No, it’s not the 2012 games just yet, but you can already feel the hype building. Within minutes of turning on a television set we’re presented with some reference to the London Olympiad and as the months fly by you can expect nothing more than for the anticipation to rise… even if you didn’t get to buy any tickets!
One thing that struck me in all of the excitement is the increasingly visible profile of our disabled athletes. I’ve been photographing disability sport for a good few years now and have noticed this rise in media presence at some of the events I’ve attended. In addition to winning the contract to cover the 2012 Paralympics games, Channel 4 have already screened programmes like ‘That Paralympic Show and ‘Inside Incredible Athletes’.
Having a mainstream broadcaster ready to air 150 hours of coverage during the 12 days of competition raises the Paralympics from ‘niche’ to that of a major sporting event.
Advertisers seem to have taken this on board too. Those carbon fibre bladed legs as worn by Oscar Pretorius seem to flash across our screens at every opportunity. Even if the slightly cynical side of me strays into thinking companies like BP want to be seen as inclusive in their advertising so they can portray themselves as being more socially conscious, I still see the trend as being a positive one.
As someone who has worked with people with disabilities in education for 10 years now I think anything that can raise awareness and break down those barriers is a positive move. A prosthetist i’ve been filming with recently told me that many of the young athletes he has worked with are proud to show off their prosthetic legs where once they used to try to hide them away.
So back to the title of this post ‘Beyond 2012′. Myself and fellow Statement member James Dodd recently spent a weekend filming with junior disabled athletes for Disability Sport Events, the English Federation of Disability Sport and their sponsors Nationwide. The video at the top of this post is just a brief snippet from that event.
Inspired by gold medallists such as Ellie Simmonds and Sam Hynd at the Beijing Paralympics all of the young athletes we filmed with are eagerly looking at 2012 and beyond to the 2016 games in Rio.
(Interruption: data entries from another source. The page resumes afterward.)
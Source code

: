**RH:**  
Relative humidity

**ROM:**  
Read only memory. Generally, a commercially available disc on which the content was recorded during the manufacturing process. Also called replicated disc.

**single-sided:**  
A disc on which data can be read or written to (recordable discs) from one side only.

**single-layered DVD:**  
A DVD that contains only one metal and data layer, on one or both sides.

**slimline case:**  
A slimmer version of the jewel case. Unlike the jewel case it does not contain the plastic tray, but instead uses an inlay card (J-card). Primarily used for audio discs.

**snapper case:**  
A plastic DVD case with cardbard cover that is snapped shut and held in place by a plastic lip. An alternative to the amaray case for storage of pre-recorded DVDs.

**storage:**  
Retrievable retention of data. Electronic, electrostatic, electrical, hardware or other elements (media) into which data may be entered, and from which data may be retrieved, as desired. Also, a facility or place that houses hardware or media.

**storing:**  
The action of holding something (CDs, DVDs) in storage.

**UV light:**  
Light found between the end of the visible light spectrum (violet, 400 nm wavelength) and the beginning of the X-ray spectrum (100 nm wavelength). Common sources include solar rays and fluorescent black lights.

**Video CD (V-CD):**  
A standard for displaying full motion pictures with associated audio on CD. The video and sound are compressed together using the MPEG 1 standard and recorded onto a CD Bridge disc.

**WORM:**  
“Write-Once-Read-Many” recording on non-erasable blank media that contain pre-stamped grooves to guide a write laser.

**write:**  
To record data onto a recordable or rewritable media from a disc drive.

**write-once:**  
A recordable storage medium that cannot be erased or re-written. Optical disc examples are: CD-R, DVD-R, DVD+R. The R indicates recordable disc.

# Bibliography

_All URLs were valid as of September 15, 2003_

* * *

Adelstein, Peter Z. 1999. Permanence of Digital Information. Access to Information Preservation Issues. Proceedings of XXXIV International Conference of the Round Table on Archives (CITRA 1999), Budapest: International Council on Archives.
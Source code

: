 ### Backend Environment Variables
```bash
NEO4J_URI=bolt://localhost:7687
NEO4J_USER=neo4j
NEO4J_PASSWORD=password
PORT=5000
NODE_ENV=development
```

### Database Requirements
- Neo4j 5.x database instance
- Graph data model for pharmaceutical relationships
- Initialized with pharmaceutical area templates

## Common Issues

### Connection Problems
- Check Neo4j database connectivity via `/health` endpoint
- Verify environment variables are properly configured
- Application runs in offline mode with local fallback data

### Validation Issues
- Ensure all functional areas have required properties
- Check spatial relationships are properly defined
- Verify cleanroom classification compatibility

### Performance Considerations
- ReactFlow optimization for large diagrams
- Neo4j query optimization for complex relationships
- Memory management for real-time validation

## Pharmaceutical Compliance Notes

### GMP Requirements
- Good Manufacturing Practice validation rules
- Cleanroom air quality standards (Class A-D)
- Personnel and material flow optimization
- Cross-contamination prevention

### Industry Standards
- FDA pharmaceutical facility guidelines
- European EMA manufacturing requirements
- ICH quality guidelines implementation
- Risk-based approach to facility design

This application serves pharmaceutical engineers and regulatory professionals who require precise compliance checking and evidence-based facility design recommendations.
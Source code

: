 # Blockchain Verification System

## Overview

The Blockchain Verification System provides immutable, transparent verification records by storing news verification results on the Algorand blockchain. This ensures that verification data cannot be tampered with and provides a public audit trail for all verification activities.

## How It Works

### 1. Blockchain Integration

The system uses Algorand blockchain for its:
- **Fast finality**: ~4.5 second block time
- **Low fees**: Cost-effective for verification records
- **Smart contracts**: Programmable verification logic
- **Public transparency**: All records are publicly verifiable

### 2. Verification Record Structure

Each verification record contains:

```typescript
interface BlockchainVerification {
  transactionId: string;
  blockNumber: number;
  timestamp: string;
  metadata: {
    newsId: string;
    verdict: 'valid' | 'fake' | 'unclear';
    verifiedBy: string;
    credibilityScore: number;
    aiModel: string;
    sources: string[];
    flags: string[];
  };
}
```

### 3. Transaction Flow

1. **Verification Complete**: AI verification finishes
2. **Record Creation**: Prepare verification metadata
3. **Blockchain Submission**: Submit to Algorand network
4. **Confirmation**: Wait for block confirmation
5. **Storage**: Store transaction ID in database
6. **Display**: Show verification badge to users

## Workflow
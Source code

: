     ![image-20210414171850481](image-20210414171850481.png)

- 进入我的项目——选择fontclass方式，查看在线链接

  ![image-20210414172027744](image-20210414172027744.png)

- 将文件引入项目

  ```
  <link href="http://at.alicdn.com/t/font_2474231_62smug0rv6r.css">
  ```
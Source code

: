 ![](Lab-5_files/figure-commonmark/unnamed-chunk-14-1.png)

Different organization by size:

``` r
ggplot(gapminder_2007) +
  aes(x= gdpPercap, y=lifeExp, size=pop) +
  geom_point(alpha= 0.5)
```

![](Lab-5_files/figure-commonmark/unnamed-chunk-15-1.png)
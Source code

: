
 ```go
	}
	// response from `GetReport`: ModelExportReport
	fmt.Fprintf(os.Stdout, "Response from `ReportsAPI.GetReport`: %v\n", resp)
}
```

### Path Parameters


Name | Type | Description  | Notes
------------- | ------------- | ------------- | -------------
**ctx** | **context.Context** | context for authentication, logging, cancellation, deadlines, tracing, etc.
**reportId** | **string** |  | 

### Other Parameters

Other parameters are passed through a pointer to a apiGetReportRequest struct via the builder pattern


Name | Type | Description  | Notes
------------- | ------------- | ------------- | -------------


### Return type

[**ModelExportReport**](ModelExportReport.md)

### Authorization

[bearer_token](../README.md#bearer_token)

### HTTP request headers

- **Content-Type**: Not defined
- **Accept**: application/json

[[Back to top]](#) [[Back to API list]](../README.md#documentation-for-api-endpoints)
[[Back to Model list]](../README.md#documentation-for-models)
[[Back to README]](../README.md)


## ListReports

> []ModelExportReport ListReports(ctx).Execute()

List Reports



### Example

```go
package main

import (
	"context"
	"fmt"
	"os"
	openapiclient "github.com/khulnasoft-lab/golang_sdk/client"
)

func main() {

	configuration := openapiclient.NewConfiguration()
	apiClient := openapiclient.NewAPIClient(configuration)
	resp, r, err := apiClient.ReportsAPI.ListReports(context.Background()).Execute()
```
And judging by their enthusiasm I sincerely expect they’ll make it.
Yet in a sporting environment where sponsorship is vital to be able to organise and run events, and indeed compete in them, I can only hope the legacy of supporting disabled sport in Britain continues past London’s brief window of opportunity next summer, so that our future Paralympic hopefuls get the best chance possible.
As one young athlete said to me “we should get to do what ambulant athletes do, there’s no difference between us”. Which is a fair point, and with that I feel I should go back through this article and edit all of the times I’ve written ‘disabled athlete’ to just leave the word ‘athlete’.